(Dataset excerpts)
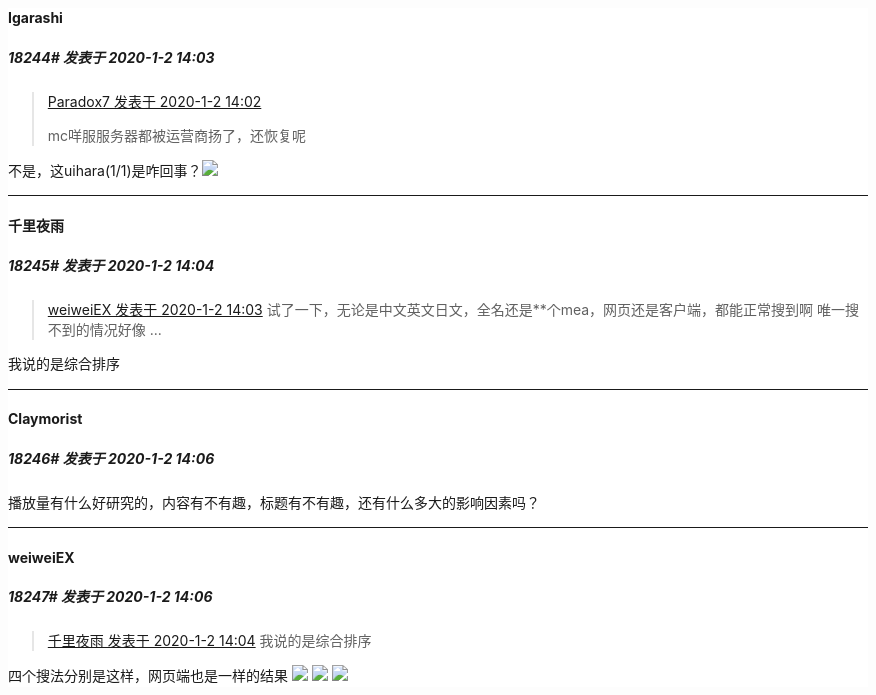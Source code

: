 ####  Igarashi  
##### 18244#       发表于 2020-1-2 14:03



<blockquote><a href="httphttps://bbs.saraba1st.com/2b/forum.php?mod=redirect&amp;goto=findpost&amp;pid=46063511&amp;ptid=1863536" target="_blank">Paradox7 发表于 2020-1-2 14:02</a>

mc咩服服务器都被运营商扬了，还恢复呢</blockquote>
不是，这uihara(1/1)是咋回事？<img src="https://static.saraba1st.com/image/smiley/face2017/068.png" referrerpolicy="no-referrer">







-----

####  千里夜雨  
##### 18245#       发表于 2020-1-2 14:04



<blockquote><a href="httphttps://bbs.saraba1st.com/2b/forum.php?mod=redirect&amp;goto=findpost&amp;pid=46063517&amp;ptid=1863536" target="_blank">weiweiEX 发表于 2020-1-2 14:03</a>
试了一下，无论是中文英文日文，全名还是**个mea，网页还是客户端，都能正常搜到啊
唯一搜不到的情况好像 ...</blockquote>
我说的是综合排序







-----

####  Claymorist  
##### 18246#       发表于 2020-1-2 14:06




播放量有什么好研究的，内容有不有趣，标题有不有趣，还有什么多大的影响因素吗？







-----

####  weiweiEX  
##### 18247#       发表于 2020-1-2 14:06



<blockquote><a href="httphttps://bbs.saraba1st.com/2b/forum.php?mod=redirect&amp;goto=findpost&amp;pid=46063522&amp;ptid=1863536" target="_blank">千里夜雨 发表于 2020-1-2 14:04</a>
我说的是综合排序</blockquote>
四个搜法分别是这样，网页端也是一样的结果
<img src="https://i.loli.net/2020/01/02/svrmdc4qfQTbUuE.png" referrerpolicy="no-referrer">
<img src="https://i.loli.net/2020/01/02/LyoiUdQ7jXHbuKI.png" referrerpolicy="no-referrer">
<img src="https://i.loli.net/2020/01/02/yvGFmUl4xDckWOi.png" referrerpolicy="no-referrer">
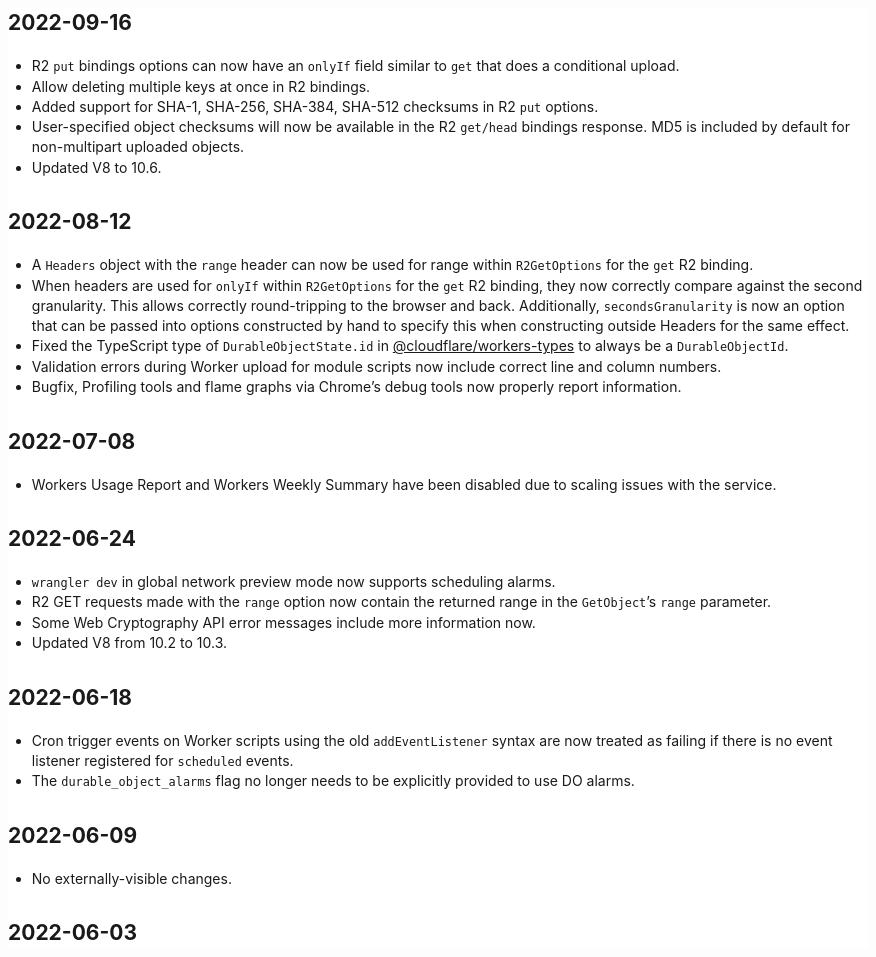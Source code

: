 ## 2022-09-16

* R2 `put` bindings options can now have an `onlyIf` field similar to `get` that does a conditional upload.
* Allow deleting multiple keys at once in R2 bindings.
* Added support for SHA-1, SHA-256, SHA-384, SHA-512 checksums in R2 `put` options.
* User-specified object checksums will now be available in the R2 `get/head` bindings response. MD5 is included by default for non-multipart uploaded objects.
* Updated V8 to 10.6.

## 2022-08-12

* A `Headers` object with the `range` header can now be used for range within `R2GetOptions` for the `get` R2 binding.
* When headers are used for `onlyIf` within `R2GetOptions` for the `get` R2 binding, they now correctly compare against the second granularity. This allows correctly round-tripping to the browser and back. Additionally, `secondsGranularity` is now an option that can be passed into options constructed by hand to specify this when constructing outside Headers for the same effect.
* Fixed the TypeScript type of `DurableObjectState.id` in [@cloudflare/workers-types](https://github.com/cloudflare/workers-types) to always be a `DurableObjectId`.
* Validation errors during Worker upload for module scripts now include correct line and column numbers.
* Bugfix, Profiling tools and flame graphs via Chrome’s debug tools now properly report information.

## 2022-07-08

* Workers Usage Report and Workers Weekly Summary have been disabled due to scaling issues with the service.

## 2022-06-24

* `wrangler dev` in global network preview mode now supports scheduling alarms.
* R2 GET requests made with the `range` option now contain the returned range in the `GetObject`’s `range` parameter.
* Some Web Cryptography API error messages include more information now.
* Updated V8 from 10.2 to 10.3.

## 2022-06-18

* Cron trigger events on Worker scripts using the old `addEventListener` syntax are now treated as failing if there is no event listener registered for `scheduled` events.
* The `durable_object_alarms` flag no longer needs to be explicitly provided to use DO alarms.

## 2022-06-09

* No externally-visible changes.

## 2022-06-03
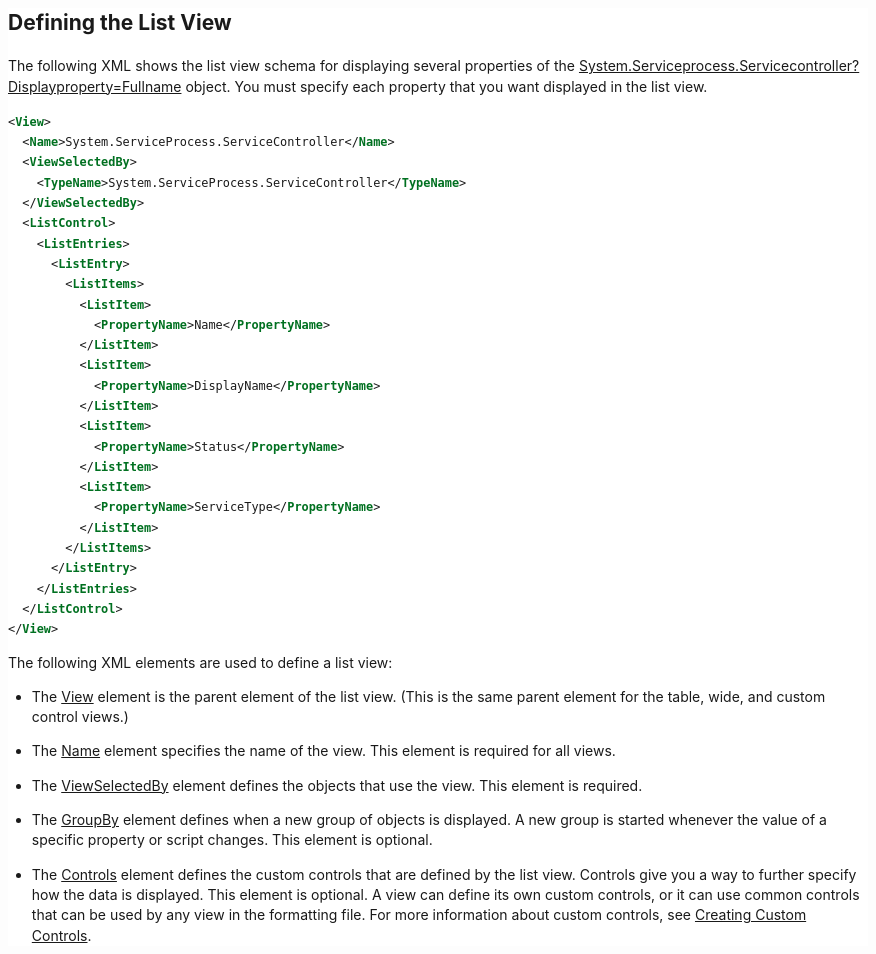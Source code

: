 ## Defining the List View

The following XML shows the list view schema for displaying several properties of the [System.Serviceprocess.Servicecontroller?Displayproperty=Fullname](/dotnet/api/System.ServiceProcess.ServiceController) object. You must specify each property that you want displayed in the list view.

```xml
<View>
  <Name>System.ServiceProcess.ServiceController</Name>
  <ViewSelectedBy>
    <TypeName>System.ServiceProcess.ServiceController</TypeName>
  </ViewSelectedBy>
  <ListControl>
    <ListEntries>
      <ListEntry>
        <ListItems>
          <ListItem>
            <PropertyName>Name</PropertyName>
          </ListItem>
          <ListItem>
            <PropertyName>DisplayName</PropertyName>
          </ListItem>
          <ListItem>
            <PropertyName>Status</PropertyName>
          </ListItem>
          <ListItem>
            <PropertyName>ServiceType</PropertyName>
          </ListItem>
        </ListItems>
      </ListEntry>
    </ListEntries>
  </ListControl>
</View>
```

The following XML elements are used to define a list view:

- The [View](./view-element-format.md) element is the parent element of the list view. (This is the same parent element for the table, wide, and custom control views.)

- The [Name](./name-element-for-view-format.md) element specifies the name of the view. This element is required for all views.

- The [ViewSelectedBy](./viewselectedby-element-format.md) element defines the objects that use the view. This element is required.

- The [GroupBy](./groupby-element-for-view-format.md) element defines when a new group of objects is displayed. A new group is started whenever the value of a specific property or script changes. This element is optional.

- The [Controls](./controls-element-for-view-format.md) element defines the custom controls that are defined by the list view. Controls give you a way to further specify how the data is displayed. This element is optional. A view can define its own custom controls, or it can use common controls that can be used by any view in the formatting file. For more information about custom controls, see [Creating Custom Controls](./creating-custom-controls.md).
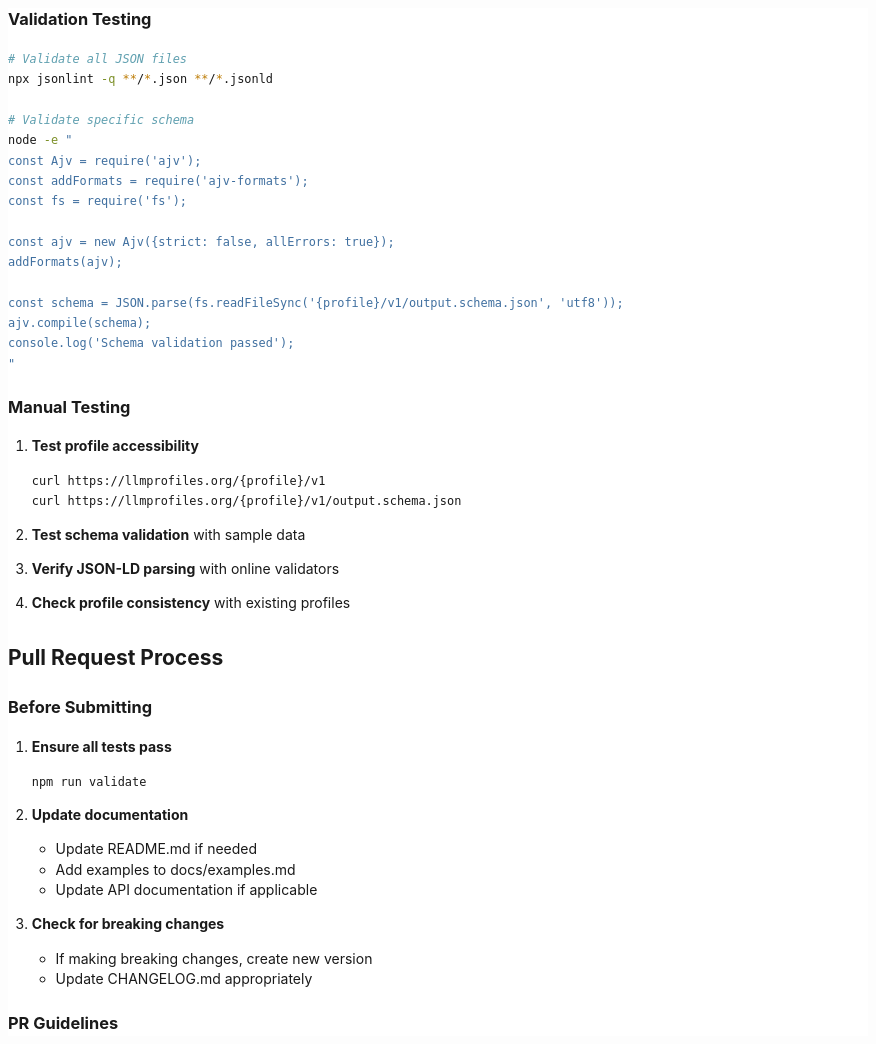 ### Validation Testing

```bash
# Validate all JSON files
npx jsonlint -q **/*.json **/*.jsonld

# Validate specific schema
node -e "
const Ajv = require('ajv');
const addFormats = require('ajv-formats');
const fs = require('fs');

const ajv = new Ajv({strict: false, allErrors: true});
addFormats(ajv);

const schema = JSON.parse(fs.readFileSync('{profile}/v1/output.schema.json', 'utf8'));
ajv.compile(schema);
console.log('Schema validation passed');
"
```

### Manual Testing

1. **Test profile accessibility**
   ```bash
   curl https://llmprofiles.org/{profile}/v1
   curl https://llmprofiles.org/{profile}/v1/output.schema.json
   ```

2. **Test schema validation** with sample data
3. **Verify JSON-LD parsing** with online validators
4. **Check profile consistency** with existing profiles

## Pull Request Process

### Before Submitting

1. **Ensure all tests pass**
   ```bash
   npm run validate
   ```

2. **Update documentation**
   - Update README.md if needed
   - Add examples to docs/examples.md
   - Update API documentation if applicable

3. **Check for breaking changes**
   - If making breaking changes, create new version
   - Update CHANGELOG.md appropriately

### PR Guidelines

## Problem statement
Return every line of the data above in which "ptid" appears.

## Answer below
<blockquote><a href="httphttps://bbs.saraba1st.com/2b/forum.php?mod=redirect&amp;goto=findpost&amp;pid=46063511&amp;ptid=1863536" target="_blank">Paradox7 发表于 2020-1-2 14:02</a>
<blockquote><a href="httphttps://bbs.saraba1st.com/2b/forum.php?mod=redirect&amp;goto=findpost&amp;pid=46063517&amp;ptid=1863536" target="_blank">weiweiEX 发表于 2020-1-2 14:03</a>
<blockquote><a href="httphttps://bbs.saraba1st.com/2b/forum.php?mod=redirect&amp;goto=findpost&amp;pid=46063522&amp;ptid=1863536" target="_blank">千里夜雨 发表于 2020-1-2 14:04</a>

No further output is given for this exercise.